[Directions] Go through the entries one line at a time, and gather every line that has the word "protocols".

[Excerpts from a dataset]
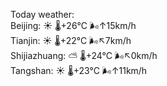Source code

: Today weather:  
Beijing: ☀️ 🌡️+26°C 🌬️↑15km/h  
Tianjin: ☀️ 🌡️+22°C 🌬️↖7km/h  
Shijiazhuang: ⛅️  🌡️+24°C 🌬️↖0km/h  
Tangshan: ☀️ 🌡️+23°C 🌬️↑11km/h  
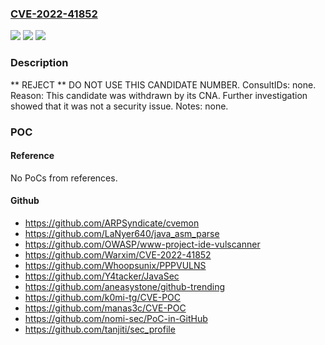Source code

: ### [CVE-2022-41852](https://cve.mitre.org/cgi-bin/cvename.cgi?name=CVE-2022-41852)
![](https://img.shields.io/static/v1?label=Product&message=n%2Fa&color=blue)
![](https://img.shields.io/static/v1?label=Version&message=n%2Fa&color=blue)
![](https://img.shields.io/static/v1?label=Vulnerability&message=n%2Fa&color=blue)

### Description

** REJECT ** DO NOT USE THIS CANDIDATE NUMBER. ConsultIDs: none. Reason: This candidate was withdrawn by its CNA. Further investigation showed that it was not a security issue. Notes: none.

### POC

#### Reference
No PoCs from references.

#### Github
- https://github.com/ARPSyndicate/cvemon
- https://github.com/LaNyer640/java_asm_parse
- https://github.com/OWASP/www-project-ide-vulscanner
- https://github.com/Warxim/CVE-2022-41852
- https://github.com/Whoopsunix/PPPVULNS
- https://github.com/Y4tacker/JavaSec
- https://github.com/aneasystone/github-trending
- https://github.com/k0mi-tg/CVE-POC
- https://github.com/manas3c/CVE-POC
- https://github.com/nomi-sec/PoC-in-GitHub
- https://github.com/tanjiti/sec_profile

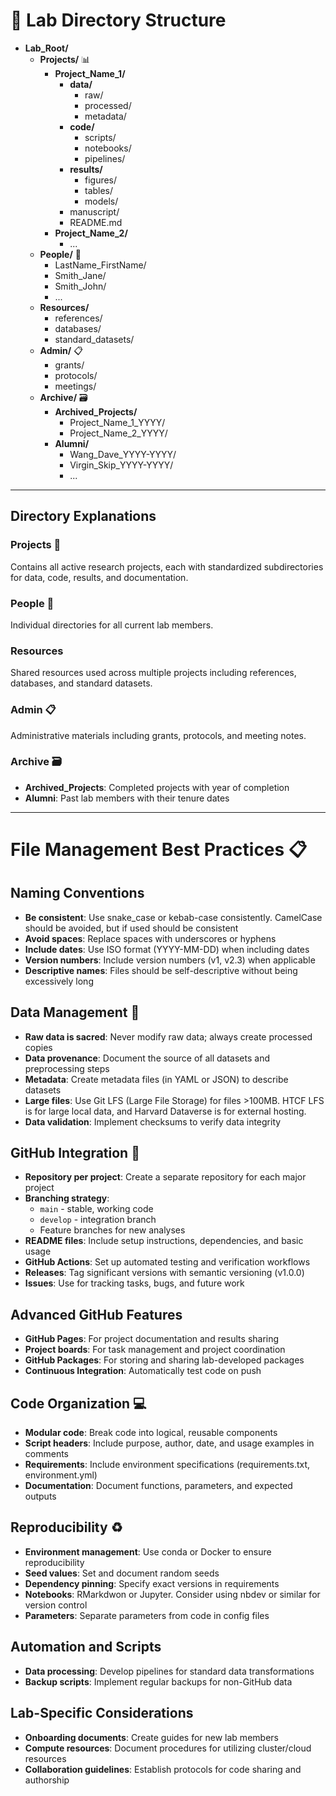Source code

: # 🧪 Lab Directory Structure

* **Lab_Root/**
  * **Projects/** 📊
    * **Project_Name_1/**
      * **data/**
        * raw/
        * processed/
        * metadata/
      * **code/**
        * scripts/
        * notebooks/
        * pipelines/
      * **results/**
        * figures/
        * tables/
        * models/
      * manuscript/
      * README.md
    * **Project_Name_2/**
      * ...
  * **People/** 👥
    * LastName_FirstName/
    * Smith_Jane/
    * Smith_John/
    * ...
  * **Resources/**
    * references/
    * databases/
    * standard_datasets/
  * **Admin/** 📋
    * grants/
    * protocols/
    * meetings/
  * **Archive/** 🗃️
    * **Archived_Projects/**
      * Project_Name_1_YYYY/
      * Project_Name_2_YYYY/
    * **Alumni/**
      * Wang_Dave_YYYY-YYYY/
      * Virgin_Skip_YYYY-YYYY/
      * ...
---
## Directory Explanations

### Projects 🔬
Contains all active research projects, each with standardized subdirectories for data, code, results, and documentation.

### People 👥
Individual directories for all current lab members.

### Resources
Shared resources used across multiple projects including references, databases, and standard datasets.

### Admin 📋
Administrative materials including grants, protocols, and meeting notes.

### Archive 🗃️
- **Archived_Projects**: Completed projects with year of completion
- **Alumni**: Past lab members with their tenure dates
---
# File Management Best Practices 📋

## Naming Conventions

- **Be consistent**: Use snake_case or kebab-case consistently. CamelCase should be avoided, but if used should be consistent
- **Avoid spaces**: Replace spaces with underscores or hyphens
- **Include dates**: Use ISO format (YYYY-MM-DD) when including dates
- **Version numbers**: Include version numbers (v1, v2.3) when applicable
- **Descriptive names**: Files should be self-descriptive without being excessively long

## Data Management 💾

- **Raw data is sacred**: Never modify raw data; always create processed copies
- **Data provenance**: Document the source of all datasets and preprocessing steps
- **Metadata**: Create metadata files (in YAML or JSON) to describe datasets
- **Large files**: Use Git LFS (Large File Storage) for files >100MB. HTCF LFS is for large local data, and Harvard Dataverse is for external hosting.
- **Data validation**: Implement checksums to verify data integrity
  
## GitHub Integration 🐙

- **Repository per project**: Create a separate repository for each major project
- **Branching strategy**:
  - `main` - stable, working code
  - `develop` - integration branch
  - Feature branches for new analyses
- **README files**: Include setup instructions, dependencies, and basic usage
- **GitHub Actions**: Set up automated testing and verification workflows
- **Releases**: Tag significant versions with semantic versioning (v1.0.0)
- **Issues**: Use for tracking tasks, bugs, and future work

## Advanced GitHub Features

- **GitHub Pages**: For project documentation and results sharing
- **Project boards**: For task management and project coordination
- **GitHub Packages**: For storing and sharing lab-developed packages
- **Continuous Integration**: Automatically test code on push

## Code Organization 💻

- **Modular code**: Break code into logical, reusable components
- **Script headers**: Include purpose, author, date, and usage examples in comments
- **Requirements**: Include environment specifications (requirements.txt, environment.yml)
- **Documentation**: Document functions, parameters, and expected outputs

## Reproducibility ♻️

- **Environment management**: Use conda or Docker to ensure reproducibility
- **Seed values**: Set and document random seeds
- **Dependency pinning**: Specify exact versions in requirements
- **Notebooks**: RMarkdwon or Jupyter. Consider using nbdev or similar for version control
- **Parameters**: Separate parameters from code in config files

## Automation and Scripts

- **Data processing**: Develop pipelines for standard data transformations
- **Backup scripts**: Implement regular backups for non-GitHub data

## Lab-Specific Considerations

- **Onboarding documents**: Create guides for new lab members
- **Compute resources**: Document procedures for utilizing cluster/cloud resources
- **Collaboration guidelines**: Establish protocols for code sharing and authorship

[Solution to the exercise]
    * protocols/
Administrative materials including grants, protocols, and meeting notes.
- **Collaboration guidelines**: Establish protocols for code sharing and authorship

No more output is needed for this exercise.